Please return the lines below verbatim, beginning at the one that has "224 244 235|" and stopping after the one that has "(1), STC (2)|", and add no other lines.

Supplied data: Begin

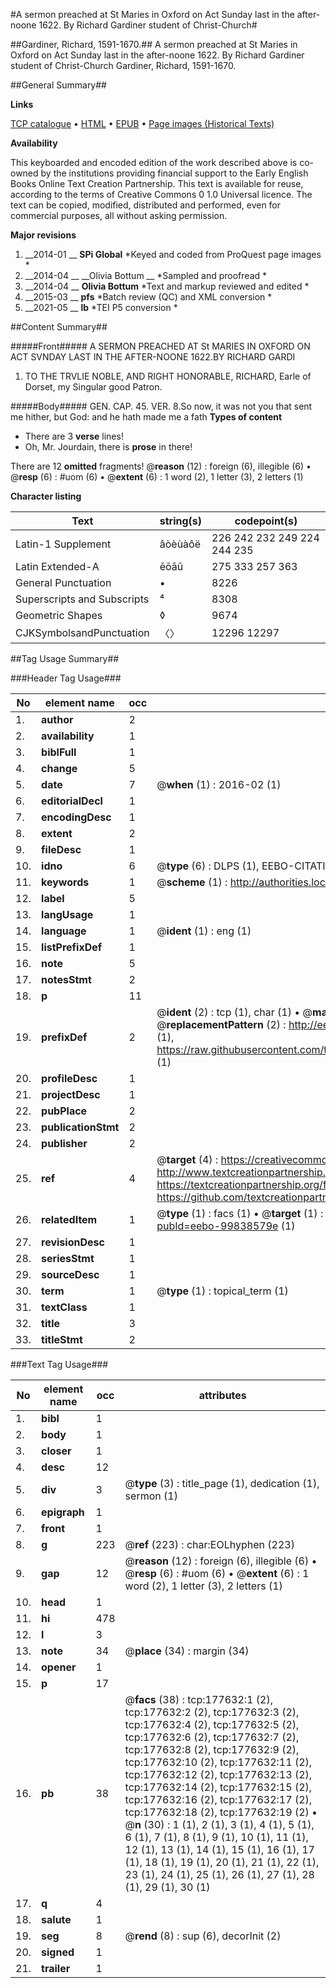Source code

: #A sermon preached at St Maries in Oxford on Act Sunday last in the after-noone 1622. By Richard Gardiner student of Christ-Church#

##Gardiner, Richard, 1591-1670.##
A sermon preached at St Maries in Oxford on Act Sunday last in the after-noone 1622. By Richard Gardiner student of Christ-Church
Gardiner, Richard, 1591-1670.

##General Summary##

**Links**

[TCP catalogue](http://www.ota.ox.ac.uk/tcp/)  • 
[HTML](http://tei.it.ox.ac.uk/tcp/Texts-HTML/free/B13/B13694.html)  • 
[EPUB](http://tei.it.ox.ac.uk/tcp/Texts-EPUB/free/B13/B13694.epub) • 
[Page images (Historical Texts)](https://historicaltexts.jisc.ac.uk/eebo-99838579e)

**Availability**

This keyboarded and encoded edition of the work described above is co-owned by the
    institutions providing financial support to the Early English Books Online Text Creation
    Partnership. This text is available for reuse, according to the terms of  Creative Commons 0 1.0 Universal
    licence. The text can be copied, modified, distributed and performed, even for commercial
    purposes, all without asking permission.

**Major revisions**

1. __2014-01 __ __SPi Global__ *Keyed and coded from ProQuest page images *
1. __2014-04 __ __Olivia Bottum __ *Sampled and proofread *
1. __2014-04 __ __Olivia Bottum__ *Text and markup reviewed and edited *
1. __2015-03 __ __pfs__ *Batch review (QC) and XML conversion *
1. __2021-05 __ __lb__ *TEI P5 conversion *

##Content Summary##

#####Front#####
A SERMON PREACHED AT St MARIES IN OXFORD ON ACT SVNDAY LAST IN THE AFTER-NOONE 1622.BY RICHARD GARDI
1. TO THE TRVLIE NOBLE, AND RIGHT HONORABLE, RICHARD, Earle of Dorset, my Singular good Patron.

#####Body#####
GEN. CAP. 45. VER. 8.So now, it was not you that sent me hither, but God: and he hath made me a fath
**Types of content**

  * There are 3 **verse** lines!
  * Oh, Mr. Jourdain, there is **prose** in there!

There are 12 **omitted** fragments! 
 @__reason__ (12) : foreign (6), illegible (6)  •  @__resp__ (6) : #uom (6)  •  @__extent__ (6) : 1 word (2), 1 letter (3), 2 letters (1)

**Character listing**


|Text|string(s)|codepoint(s)|
|---|---|---|
|Latin-1 Supplement|âòèùàôë|226 242 232 249 224 244 235|
|Latin Extended-A|ēōāū|275 333 257 363|
|General Punctuation|•|8226|
|Superscripts             and Subscripts|⁴|8308|
|Geometric Shapes|◊|9674|
|CJKSymbolsandPunctuation|〈〉|12296 12297|

##Tag Usage Summary##

###Header Tag Usage###

|No|element name|occ|attributes|
|---|---|---|---|
|1.|__author__|2||
|2.|__availability__|1||
|3.|__biblFull__|1||
|4.|__change__|5||
|5.|__date__|7| @__when__ (1) : 2016-02 (1)|
|6.|__editorialDecl__|1||
|7.|__encodingDesc__|1||
|8.|__extent__|2||
|9.|__fileDesc__|1||
|10.|__idno__|6| @__type__ (6) : DLPS (1), EEBO-CITATION (1), VID (1), EEBO-PROQUEST (1), STC (2)|
|11.|__keywords__|1| @__scheme__ (1) : http://authorities.loc.gov/ (1)|
|12.|__label__|5||
|13.|__langUsage__|1||
|14.|__language__|1| @__ident__ (1) : eng (1)|
|15.|__listPrefixDef__|1||
|16.|__note__|5||
|17.|__notesStmt__|2||
|18.|__p__|11||
|19.|__prefixDef__|2| @__ident__ (2) : tcp (1), char (1)  •  @__matchPattern__ (2) : ([0-9\-]+):([0-9IVX]+) (1), (.+) (1)  •  @__replacementPattern__ (2) : http://eebo.chadwyck.com/downloadtiff?vid=$1&page=$2 (1), https://raw.githubusercontent.com/textcreationpartnership/Texts/master/tcpchars.xml#$1 (1)|
|20.|__profileDesc__|1||
|21.|__projectDesc__|1||
|22.|__pubPlace__|2||
|23.|__publicationStmt__|2||
|24.|__publisher__|2||
|25.|__ref__|4| @__target__ (4) : https://creativecommons.org/publicdomain/zero/1.0/ (1), http://www.textcreationpartnership.org/docs/. (1), https://textcreationpartnership.org/faq/#faq05 (1), https://github.com/textcreationpartnership (1)|
|26.|__relatedItem__|1| @__type__ (1) : facs (1)  •  @__target__ (1) : https://data.historicaltexts.jisc.ac.uk/view?pubId=eebo-99838579e (1)|
|27.|__revisionDesc__|1||
|28.|__seriesStmt__|1||
|29.|__sourceDesc__|1||
|30.|__term__|1| @__type__ (1) : topical_term (1)|
|31.|__textClass__|1||
|32.|__title__|3||
|33.|__titleStmt__|2||


###Text Tag Usage###

|No|element name|occ|attributes|
|---|---|---|---|
|1.|__bibl__|1||
|2.|__body__|1||
|3.|__closer__|1||
|4.|__desc__|12||
|5.|__div__|3| @__type__ (3) : title_page (1), dedication (1), sermon (1)|
|6.|__epigraph__|1||
|7.|__front__|1||
|8.|__g__|223| @__ref__ (223) : char:EOLhyphen (223)|
|9.|__gap__|12| @__reason__ (12) : foreign (6), illegible (6)  •  @__resp__ (6) : #uom (6)  •  @__extent__ (6) : 1 word (2), 1 letter (3), 2 letters (1)|
|10.|__head__|1||
|11.|__hi__|478||
|12.|__l__|3||
|13.|__note__|34| @__place__ (34) : margin (34)|
|14.|__opener__|1||
|15.|__p__|17||
|16.|__pb__|38| @__facs__ (38) : tcp:177632:1 (2), tcp:177632:2 (2), tcp:177632:3 (2), tcp:177632:4 (2), tcp:177632:5 (2), tcp:177632:6 (2), tcp:177632:7 (2), tcp:177632:8 (2), tcp:177632:9 (2), tcp:177632:10 (2), tcp:177632:11 (2), tcp:177632:12 (2), tcp:177632:13 (2), tcp:177632:14 (2), tcp:177632:15 (2), tcp:177632:16 (2), tcp:177632:17 (2), tcp:177632:18 (2), tcp:177632:19 (2)  •  @__n__ (30) : 1 (1), 2 (1), 3 (1), 4 (1), 5 (1), 6 (1), 7 (1), 8 (1), 9 (1), 10 (1), 11 (1), 12 (1), 13 (1), 14 (1), 15 (1), 16 (1), 17 (1), 18 (1), 19 (1), 20 (1), 21 (1), 22 (1), 23 (1), 24 (1), 25 (1), 26 (1), 27 (1), 28 (1), 29 (1), 30 (1)|
|17.|__q__|4||
|18.|__salute__|1||
|19.|__seg__|8| @__rend__ (8) : sup (6), decorInit (2)|
|20.|__signed__|1||
|21.|__trailer__|1||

Supplied data: End

● Written response
|Latin-1 Supplement|âòèùàôë|226 242 232 249 224 244 235|
|Latin Extended-A|ēōāū|275 333 257 363|
|General Punctuation|•|8226|
|Superscripts             and Subscripts|⁴|8308|
|Geometric Shapes|◊|9674|
|CJKSymbolsandPunctuation|〈〉|12296 12297|

##Tag Usage Summary##

###Header Tag Usage###

|No|element name|occ|attributes|
|---|---|---|---|
|1.|__author__|2||
|2.|__availability__|1||
|3.|__biblFull__|1||
|4.|__change__|5||
|5.|__date__|7| @__when__ (1) : 2016-02 (1)|
|6.|__editorialDecl__|1||
|7.|__encodingDesc__|1||
|8.|__extent__|2||
|9.|__fileDesc__|1||
|10.|__idno__|6| @__type__ (6) : DLPS (1), EEBO-CITATION (1), VID (1), EEBO-PROQUEST (1), STC (2)|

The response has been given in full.